While this scenario is common and serious, it’s not the only form of human error that takes place. Human error also happens in administrative roles. And sometimes, the mistakes can be just as damaging as those made in a clinical setting. In order to improve patient care, healthcare organizations must root out human error in all its forms, whether it takes place on the operating table or in the back-office.

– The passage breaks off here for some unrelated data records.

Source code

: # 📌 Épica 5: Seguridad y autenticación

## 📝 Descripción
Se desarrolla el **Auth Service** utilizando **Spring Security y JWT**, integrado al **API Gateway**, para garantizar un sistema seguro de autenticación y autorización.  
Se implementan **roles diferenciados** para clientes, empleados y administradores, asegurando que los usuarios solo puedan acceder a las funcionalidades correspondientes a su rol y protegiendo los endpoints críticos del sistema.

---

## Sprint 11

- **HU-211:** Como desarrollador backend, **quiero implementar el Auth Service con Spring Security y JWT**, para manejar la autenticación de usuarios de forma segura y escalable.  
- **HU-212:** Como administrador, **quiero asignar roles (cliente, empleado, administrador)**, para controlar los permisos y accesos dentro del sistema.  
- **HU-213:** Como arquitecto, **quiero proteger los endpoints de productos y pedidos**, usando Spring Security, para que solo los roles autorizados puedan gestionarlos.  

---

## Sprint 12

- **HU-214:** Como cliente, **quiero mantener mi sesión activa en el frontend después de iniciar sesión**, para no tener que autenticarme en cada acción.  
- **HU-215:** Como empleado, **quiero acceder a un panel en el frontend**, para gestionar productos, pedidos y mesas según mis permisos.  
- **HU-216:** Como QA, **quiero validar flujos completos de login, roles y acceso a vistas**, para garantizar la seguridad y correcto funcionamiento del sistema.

Traditionally, errors were attributed to the incompetence of individuals, and emphasis was laid on individual training (personal approach of error prevention). This approach is flawed because errors are not always due to incompetence. This strategy just fixes the blame, not the problem.


Error prevention should target the cause. Slips and lapses can be tackled by providing optimal training.


Properly designed and delivered training to all is very effective in producing certain types of knowledge, skills, and behaviour. People don't set out to err. But the use of training and training tools shouldn't be abandoned. Procedures, proper tool use, resource management techniques, techniques to foster communication among team members, reporting systems to identify latent errors, protocols to prevent medication errors, are some of the other strategies that can be adopted at the institutional level.


Learning outcomes of our Error Prevention training:

  • Explain the meaning of the term “human factors”

  • Explain the relationship between human factors and patient safety

  • Interactions between three interrelated aspects: individuals at work, the task at hand and the workplace itself.


For example: we teach cognitive self-monitoring strategies. It’s a technique that helps the clinician to avoid bias or fixation and force them to pause and think.

Incorporating sessions on eliminating human error and non-technical skills in gatherings is essential to foster safety culture. Teaching non-technical skills is shown to decrease the incidence of errors.


No one is immune to error. Constant vigilance regarding the possibility of error, optimal working conditions, effective utilization of algorithms, mnemonics, and checklists, communication aids, and human error training will help in minimizing their incidence.